> TASK STATEMENT
Look through the entries for the line containing "资料来源：iFinD，民生证券研究院". Then output that line and every line after it, exactly, to the end.

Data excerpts

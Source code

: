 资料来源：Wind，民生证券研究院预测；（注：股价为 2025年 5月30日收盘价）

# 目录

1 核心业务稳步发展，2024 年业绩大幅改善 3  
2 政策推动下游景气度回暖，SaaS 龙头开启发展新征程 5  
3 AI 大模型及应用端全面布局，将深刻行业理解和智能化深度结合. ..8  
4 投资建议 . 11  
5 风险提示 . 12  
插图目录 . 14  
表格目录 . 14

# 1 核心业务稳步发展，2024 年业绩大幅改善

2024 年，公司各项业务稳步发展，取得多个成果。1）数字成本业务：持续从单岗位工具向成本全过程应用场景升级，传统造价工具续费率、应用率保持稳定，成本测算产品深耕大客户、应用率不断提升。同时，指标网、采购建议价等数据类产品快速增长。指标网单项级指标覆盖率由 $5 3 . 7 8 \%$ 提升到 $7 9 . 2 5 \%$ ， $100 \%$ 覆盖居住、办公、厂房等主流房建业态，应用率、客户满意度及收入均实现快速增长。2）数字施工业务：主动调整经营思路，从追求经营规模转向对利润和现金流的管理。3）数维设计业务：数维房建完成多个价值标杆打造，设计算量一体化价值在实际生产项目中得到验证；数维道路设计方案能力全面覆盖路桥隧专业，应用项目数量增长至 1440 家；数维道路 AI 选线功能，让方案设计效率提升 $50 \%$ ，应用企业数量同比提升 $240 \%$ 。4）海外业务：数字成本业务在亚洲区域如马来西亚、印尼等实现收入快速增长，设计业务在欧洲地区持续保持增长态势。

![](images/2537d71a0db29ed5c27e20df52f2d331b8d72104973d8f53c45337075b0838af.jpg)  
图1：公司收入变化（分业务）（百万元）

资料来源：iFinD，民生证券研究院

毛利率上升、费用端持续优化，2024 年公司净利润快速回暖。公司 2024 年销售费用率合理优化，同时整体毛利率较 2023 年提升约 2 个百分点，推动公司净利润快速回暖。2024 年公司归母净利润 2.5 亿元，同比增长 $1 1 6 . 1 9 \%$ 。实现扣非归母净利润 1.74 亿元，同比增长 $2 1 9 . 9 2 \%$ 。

> TASK RESPONSE
资料来源：iFinD，民生证券研究院

毛利率上升、费用端持续优化，2024 年公司净利润快速回暖。公司 2024 年销售费用率合理优化，同时整体毛利率较 2023 年提升约 2 个百分点，推动公司净利润快速回暖。2024 年公司归母净利润 2.5 亿元，同比增长 $1 1 6 . 1 9 \%$ 。实现扣非归母净利润 1.74 亿元，同比增长 $2 1 9 . 9 2 \%$ 。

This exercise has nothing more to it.